Just before my eyes slowly slipped closed the other night, I saw the usual gaggle of suspiciously attractive women making their pitch for phone sex. But I was floored when I saw that what they were selling wasn’t phone sex at all, but rather text-based sex chat! It doesn’t fit the commonly applied definition of “sexting” between knuckleheaded peers: No, this is another type of virtual prostitution.

But what struck me about this is how far removed we’re getting from authentic experiences. Look at how many layers or degrees of separation are involved in something as sterile as text-sex.

Degree 1: As is the case with all sex-for-hire, there is no relationship or emotional bond.
Degree 2: If you’re cool with that idea, there’s also no actual physical contact with another person.
Degree 3: There is no line-of-sight view of an actual person.
Degree 4: There is no live sound of an actual person.
Degree 5: There is no visual representation of another person via video or DVD.
Degree 6: There is no aural representation of another person via phone or online audio.
Degree 7: There is no proof you are texting a person of your preferred gender.
Degree 8: There is no proof that you are interacting with a person at all. Artificially intelligent speech recognition software can carry the conversation.
Degree 9: The use of written language is actually a degree of separation.

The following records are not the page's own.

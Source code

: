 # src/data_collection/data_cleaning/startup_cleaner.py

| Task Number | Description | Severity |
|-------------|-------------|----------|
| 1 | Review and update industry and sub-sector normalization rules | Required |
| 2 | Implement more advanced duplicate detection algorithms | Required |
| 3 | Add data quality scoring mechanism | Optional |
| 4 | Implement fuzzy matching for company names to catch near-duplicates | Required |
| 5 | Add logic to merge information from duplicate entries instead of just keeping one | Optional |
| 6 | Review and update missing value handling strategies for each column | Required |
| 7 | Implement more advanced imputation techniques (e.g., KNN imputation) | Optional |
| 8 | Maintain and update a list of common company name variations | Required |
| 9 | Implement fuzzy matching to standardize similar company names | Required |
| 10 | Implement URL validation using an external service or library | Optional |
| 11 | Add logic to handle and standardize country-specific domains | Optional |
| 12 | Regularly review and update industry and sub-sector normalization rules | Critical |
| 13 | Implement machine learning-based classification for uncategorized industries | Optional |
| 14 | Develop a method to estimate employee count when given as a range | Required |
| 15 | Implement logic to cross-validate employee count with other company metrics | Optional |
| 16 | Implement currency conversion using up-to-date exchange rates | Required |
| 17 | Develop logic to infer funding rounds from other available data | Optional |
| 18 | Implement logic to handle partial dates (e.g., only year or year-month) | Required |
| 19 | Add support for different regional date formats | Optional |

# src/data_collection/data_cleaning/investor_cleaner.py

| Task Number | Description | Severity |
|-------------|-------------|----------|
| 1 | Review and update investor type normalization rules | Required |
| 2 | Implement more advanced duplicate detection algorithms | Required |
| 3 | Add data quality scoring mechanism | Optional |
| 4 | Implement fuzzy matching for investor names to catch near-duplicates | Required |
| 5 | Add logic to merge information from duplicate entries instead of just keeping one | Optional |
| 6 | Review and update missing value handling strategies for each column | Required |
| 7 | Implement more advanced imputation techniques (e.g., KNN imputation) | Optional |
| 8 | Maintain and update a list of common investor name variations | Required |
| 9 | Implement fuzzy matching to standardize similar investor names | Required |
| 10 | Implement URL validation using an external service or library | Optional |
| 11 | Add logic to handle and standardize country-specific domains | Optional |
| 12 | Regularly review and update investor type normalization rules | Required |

My thought is this: If something like reading text on a small phone screen is sufficient to “work” for a person sexually, the degree to which that person has surrendered himself to the virtual is just stunning. In order for such an exercise to be “effective,” the buy-in has to be extraordinarily comprehensive – and that’s scary.

Deriving a sufficiently powerful experience from a text message to achieve sexual arousal takes more than the traditional “willful suspension of reality.” Frankly, I think it takes a near psychic-break. Not for moral reasons necessarily, but because the expanse across which the mind must travel is so large. Just think: A silent, tiny text crawling across a little screen – enough to sufficiently engage both mind and body for a fee.

I think the implications of this for future generations are amazing. If our kids can be sexually gratified by simple text, lock themselves in a trance happy to play Xbox for eight uninterrupted hours in favor of any sort of authentic experience – imagine what will happen when our grandkids can take a drug, enter a sensory-rich virtual reality chamber in a state of semi-conscious twilight sleep, and experience things we can’t even imagine.

Talk about addictive.

Natalie Woods’ last movie, Brainstorm (1983), gestured at this new reality. I feel confident saying the movie’s vision will become reality. The revenue potential for such devices is unlimited, and so is the potential for the utter collapse of authentic experience of any kind right along with Democracy and Liberty.

The opiate of the masses will be a lockbox the size of a coffin filled with every image and experience an isolated and unknowing nervous system could ever want.